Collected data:

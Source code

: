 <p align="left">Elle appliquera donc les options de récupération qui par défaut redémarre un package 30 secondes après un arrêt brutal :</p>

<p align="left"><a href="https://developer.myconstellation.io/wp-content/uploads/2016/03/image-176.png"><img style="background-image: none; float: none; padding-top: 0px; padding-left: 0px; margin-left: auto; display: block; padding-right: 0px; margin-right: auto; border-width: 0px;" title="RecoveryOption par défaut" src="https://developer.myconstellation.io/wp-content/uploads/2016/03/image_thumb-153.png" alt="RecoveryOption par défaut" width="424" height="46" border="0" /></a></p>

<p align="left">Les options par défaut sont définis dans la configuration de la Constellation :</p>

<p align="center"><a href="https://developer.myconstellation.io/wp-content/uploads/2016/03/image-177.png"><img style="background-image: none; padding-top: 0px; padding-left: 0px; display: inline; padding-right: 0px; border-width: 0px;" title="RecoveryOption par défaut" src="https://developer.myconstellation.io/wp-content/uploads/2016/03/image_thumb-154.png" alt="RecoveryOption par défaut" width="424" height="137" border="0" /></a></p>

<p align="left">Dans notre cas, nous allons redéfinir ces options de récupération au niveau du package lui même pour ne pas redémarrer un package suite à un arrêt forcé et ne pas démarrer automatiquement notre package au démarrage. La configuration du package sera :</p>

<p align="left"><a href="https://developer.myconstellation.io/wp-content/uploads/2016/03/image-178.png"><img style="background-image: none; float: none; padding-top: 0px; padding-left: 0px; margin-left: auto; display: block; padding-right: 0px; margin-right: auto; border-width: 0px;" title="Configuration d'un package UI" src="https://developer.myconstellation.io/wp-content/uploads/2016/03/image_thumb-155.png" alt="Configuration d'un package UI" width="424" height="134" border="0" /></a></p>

ASSIGNED TASK:
Which lines above include the word "float"? Pick them out and copy them.

RESPONSE FOR THIS EXERCISE:
<p align="left"><a href="https://developer.myconstellation.io/wp-content/uploads/2016/03/image-176.png"><img style="background-image: none; float: none; padding-top: 0px; padding-left: 0px; margin-left: auto; display: block; padding-right: 0px; margin-right: auto; border-width: 0px;" title="RecoveryOption par défaut" src="https://developer.myconstellation.io/wp-content/uploads/2016/03/image_thumb-153.png" alt="RecoveryOption par défaut" width="424" height="46" border="0" /></a></p>
<p align="left"><a href="https://developer.myconstellation.io/wp-content/uploads/2016/03/image-178.png"><img style="background-image: none; float: none; padding-top: 0px; padding-left: 0px; margin-left: auto; display: block; padding-right: 0px; margin-right: auto; border-width: 0px;" title="Configuration d'un package UI" src="https://developer.myconstellation.io/wp-content/uploads/2016/03/image_thumb-155.png" alt="Configuration d'un package UI" width="424" height="134" border="0" /></a></p>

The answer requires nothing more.